The dismissal of claims seeking damages for the government's breach of nuclear waste removal contracts was affirmed by the Court of Appeals for the Federal Circuit because the claimants assigned their interests and the government properly waived its right to invalidate the transfers under the Assignment of Claims Act. The dispute, which presented an issue the court had previously not decided, arose from the government's unsuccessful program to remove and dispose of spent nuclear waste from the country's nuclear electric generating facilities. The government defaulted on its contractual obligations by failing to initiate the program. The claimants, which owned minority interests in nuclear plants impacted by the government's default, subsequently transferred their interests in the plants and assigned to the purchasers all claims "relating to or pertaining to the [government's] defaults." The claimants then filed a complaint in the Court of Federal Claims, alleging a taking of their former property interests. According to the claimants, the government's breach of contract diminished the value of the nuclear plants and, as a result, they received less from the sale of their interests. When the purchasers learned of the suit, they invoked the transfer agreements' arbitration clause and obtained an award establishing an assignment of the taking claims from the claimants.
Discretion Exercised

When the claimants moved to vacate the arbitration award in the CFC, the government filed a document waiving its right to invalidate the assignments under the Assignment of Claims Act (31 USC 3727), and the CFC held the waiver was proper. On appeal, it was clear from the language of the assignment clause in the transfer agreements that the assignments included the takings claim. However, the question remained as to whether the ACA barred those transfers.

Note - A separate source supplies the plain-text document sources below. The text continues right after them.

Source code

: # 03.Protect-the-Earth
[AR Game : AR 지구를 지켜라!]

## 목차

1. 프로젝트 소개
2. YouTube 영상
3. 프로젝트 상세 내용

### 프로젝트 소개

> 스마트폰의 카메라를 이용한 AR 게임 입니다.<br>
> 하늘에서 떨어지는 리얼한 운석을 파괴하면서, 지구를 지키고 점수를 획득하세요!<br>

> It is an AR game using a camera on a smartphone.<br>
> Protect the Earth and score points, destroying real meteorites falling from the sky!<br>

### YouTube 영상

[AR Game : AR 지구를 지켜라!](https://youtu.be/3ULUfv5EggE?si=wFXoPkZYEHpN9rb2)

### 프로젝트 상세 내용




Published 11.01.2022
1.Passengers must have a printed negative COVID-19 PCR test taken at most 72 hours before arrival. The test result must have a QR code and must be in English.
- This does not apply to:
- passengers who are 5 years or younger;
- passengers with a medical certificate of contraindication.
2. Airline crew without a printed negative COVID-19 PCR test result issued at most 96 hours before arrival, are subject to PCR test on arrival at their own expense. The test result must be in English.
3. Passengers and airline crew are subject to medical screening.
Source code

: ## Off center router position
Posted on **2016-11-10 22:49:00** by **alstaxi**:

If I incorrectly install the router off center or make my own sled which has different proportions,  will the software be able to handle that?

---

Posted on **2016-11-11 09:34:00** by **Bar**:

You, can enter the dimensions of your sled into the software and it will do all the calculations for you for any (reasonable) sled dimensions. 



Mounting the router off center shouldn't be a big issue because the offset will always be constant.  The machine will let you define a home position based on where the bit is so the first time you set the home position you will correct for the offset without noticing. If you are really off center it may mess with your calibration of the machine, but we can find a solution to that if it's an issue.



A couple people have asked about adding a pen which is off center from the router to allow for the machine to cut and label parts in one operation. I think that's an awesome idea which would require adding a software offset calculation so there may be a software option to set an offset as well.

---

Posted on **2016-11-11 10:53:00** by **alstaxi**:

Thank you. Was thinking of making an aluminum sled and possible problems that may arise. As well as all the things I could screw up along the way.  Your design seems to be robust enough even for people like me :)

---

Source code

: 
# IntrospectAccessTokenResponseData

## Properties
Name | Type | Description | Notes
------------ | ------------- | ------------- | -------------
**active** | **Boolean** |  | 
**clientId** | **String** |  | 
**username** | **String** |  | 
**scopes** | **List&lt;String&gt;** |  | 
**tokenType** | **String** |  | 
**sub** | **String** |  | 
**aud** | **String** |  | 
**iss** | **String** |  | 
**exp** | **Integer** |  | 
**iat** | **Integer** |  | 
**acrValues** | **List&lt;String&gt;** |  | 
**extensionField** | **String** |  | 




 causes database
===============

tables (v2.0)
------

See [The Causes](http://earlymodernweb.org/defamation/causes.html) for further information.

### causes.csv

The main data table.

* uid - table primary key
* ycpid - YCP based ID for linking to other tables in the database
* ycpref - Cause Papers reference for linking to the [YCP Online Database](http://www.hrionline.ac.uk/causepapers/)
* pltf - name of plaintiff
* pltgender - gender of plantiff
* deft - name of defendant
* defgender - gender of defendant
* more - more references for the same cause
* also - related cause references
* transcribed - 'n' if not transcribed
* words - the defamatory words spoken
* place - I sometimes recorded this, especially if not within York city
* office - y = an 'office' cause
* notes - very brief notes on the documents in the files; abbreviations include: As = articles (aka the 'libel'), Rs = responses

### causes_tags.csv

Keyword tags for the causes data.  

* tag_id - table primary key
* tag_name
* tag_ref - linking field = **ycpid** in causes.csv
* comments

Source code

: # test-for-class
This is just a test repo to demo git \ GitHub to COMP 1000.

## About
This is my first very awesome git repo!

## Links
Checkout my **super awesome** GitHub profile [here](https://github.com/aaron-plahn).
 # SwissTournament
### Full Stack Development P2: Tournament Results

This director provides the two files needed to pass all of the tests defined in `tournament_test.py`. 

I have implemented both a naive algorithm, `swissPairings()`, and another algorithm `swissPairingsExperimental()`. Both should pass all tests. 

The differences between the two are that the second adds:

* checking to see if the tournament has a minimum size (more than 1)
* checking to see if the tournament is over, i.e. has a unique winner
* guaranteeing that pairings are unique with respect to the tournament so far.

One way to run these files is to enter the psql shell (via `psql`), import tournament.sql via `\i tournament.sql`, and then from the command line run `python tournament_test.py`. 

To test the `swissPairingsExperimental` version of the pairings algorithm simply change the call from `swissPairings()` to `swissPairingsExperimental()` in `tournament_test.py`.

Under the ACA, an assignment of a claim against the government "may be made only after a claim is allowed, the amount of the claim is decided, and a warrant for payment of the claim has been issued." Here, the government contested the claims, and the amount of the claims was uncertain and no warrant ever issued. Thus, the government could invoke its rights under the ACA to invalidate the assignments. Instead, the government chose to exercise its discretion and waived its right to invalidate the transfers. The government specifically "assented to, and recognized the assignment." The claimants contested the government's waiver, but they could not establish a valid reason for denying the government the power to waive its ACA rights. The statute is intended for the "protection of the [g]overnment,"and here the government concluded it was in its best interest to accept the assignments. The government, therefore, recognized as valid an assignment of claims that would have otherwise violated the ACA, which prevented the assignors from asserting the taking claims. (Delmarva Power & Light Co., et al. v. U.S., et al., CA-FC, 52 CCF 79,014)

(The news featured above is a selection from the news covered in the Government Contracts Report Letter, which is published weekly and distributed to subscribers of the Government Contracts Reporter. )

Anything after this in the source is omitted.